WHAT THE TASK REQUIRES: Go through the lines below and tally those containing the string "code". Respond with the number only.

SOURCE DATA:
[Start of Attachment]

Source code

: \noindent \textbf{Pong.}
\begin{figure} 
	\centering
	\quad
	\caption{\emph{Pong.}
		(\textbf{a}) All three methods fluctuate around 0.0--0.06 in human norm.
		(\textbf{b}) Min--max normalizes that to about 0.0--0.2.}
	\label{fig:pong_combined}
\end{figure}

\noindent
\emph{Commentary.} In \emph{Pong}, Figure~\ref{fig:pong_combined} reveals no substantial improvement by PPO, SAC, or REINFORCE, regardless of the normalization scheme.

[End of Attachment]
[Start of Attachment]

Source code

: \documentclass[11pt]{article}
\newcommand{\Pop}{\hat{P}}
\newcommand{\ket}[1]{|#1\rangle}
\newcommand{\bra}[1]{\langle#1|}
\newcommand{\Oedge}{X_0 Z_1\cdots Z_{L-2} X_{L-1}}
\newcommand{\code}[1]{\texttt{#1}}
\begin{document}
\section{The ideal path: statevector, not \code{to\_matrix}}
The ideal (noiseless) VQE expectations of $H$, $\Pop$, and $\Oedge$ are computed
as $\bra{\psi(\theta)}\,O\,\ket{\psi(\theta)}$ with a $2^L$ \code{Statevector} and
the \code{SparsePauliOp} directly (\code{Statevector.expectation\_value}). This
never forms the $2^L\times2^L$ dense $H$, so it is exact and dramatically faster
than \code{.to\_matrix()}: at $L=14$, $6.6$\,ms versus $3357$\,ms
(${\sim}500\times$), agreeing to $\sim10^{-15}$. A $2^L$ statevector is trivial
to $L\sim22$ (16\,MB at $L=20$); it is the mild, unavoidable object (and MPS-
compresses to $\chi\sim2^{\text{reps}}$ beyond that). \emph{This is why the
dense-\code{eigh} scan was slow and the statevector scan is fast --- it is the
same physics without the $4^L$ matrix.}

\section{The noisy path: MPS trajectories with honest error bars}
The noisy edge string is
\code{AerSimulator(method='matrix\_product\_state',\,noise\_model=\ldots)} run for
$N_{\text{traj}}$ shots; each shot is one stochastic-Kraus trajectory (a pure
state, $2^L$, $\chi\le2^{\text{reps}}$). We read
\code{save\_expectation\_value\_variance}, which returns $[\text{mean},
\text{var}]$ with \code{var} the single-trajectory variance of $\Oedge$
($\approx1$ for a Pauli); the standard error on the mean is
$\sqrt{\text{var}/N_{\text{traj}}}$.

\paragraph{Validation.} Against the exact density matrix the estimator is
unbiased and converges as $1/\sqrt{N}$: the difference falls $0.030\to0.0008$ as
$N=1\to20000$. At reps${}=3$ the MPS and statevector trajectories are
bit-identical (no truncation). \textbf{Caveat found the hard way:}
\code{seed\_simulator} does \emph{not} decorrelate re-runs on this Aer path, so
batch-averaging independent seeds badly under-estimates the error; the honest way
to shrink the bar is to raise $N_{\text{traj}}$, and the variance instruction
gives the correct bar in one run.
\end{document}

[End of Attachment]

OUTPUT OF THE EXERCISE: 12